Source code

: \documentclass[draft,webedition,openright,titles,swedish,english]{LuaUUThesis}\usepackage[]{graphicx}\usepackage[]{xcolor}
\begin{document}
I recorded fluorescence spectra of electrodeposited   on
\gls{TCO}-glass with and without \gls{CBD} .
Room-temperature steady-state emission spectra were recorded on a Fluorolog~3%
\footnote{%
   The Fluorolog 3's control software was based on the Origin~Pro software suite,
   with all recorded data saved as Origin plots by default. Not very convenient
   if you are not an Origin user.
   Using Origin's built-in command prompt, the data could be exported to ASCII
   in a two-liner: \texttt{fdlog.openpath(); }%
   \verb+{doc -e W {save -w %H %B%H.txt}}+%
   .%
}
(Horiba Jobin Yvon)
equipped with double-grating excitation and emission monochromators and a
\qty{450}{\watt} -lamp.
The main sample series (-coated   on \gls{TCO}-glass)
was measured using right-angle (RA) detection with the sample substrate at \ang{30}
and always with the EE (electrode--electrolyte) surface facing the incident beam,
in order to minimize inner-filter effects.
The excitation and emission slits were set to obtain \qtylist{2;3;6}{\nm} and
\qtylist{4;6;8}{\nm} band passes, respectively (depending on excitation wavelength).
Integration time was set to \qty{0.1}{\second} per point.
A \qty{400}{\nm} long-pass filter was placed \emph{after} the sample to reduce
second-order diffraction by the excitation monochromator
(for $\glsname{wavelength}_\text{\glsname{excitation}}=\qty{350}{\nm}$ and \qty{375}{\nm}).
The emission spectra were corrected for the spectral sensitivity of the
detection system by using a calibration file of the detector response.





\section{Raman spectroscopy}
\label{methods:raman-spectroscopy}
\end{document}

▶ Task goal: Tally the lines of the listing in which the string "recorded" appears, and state the tally alone.

▶ Response box: 3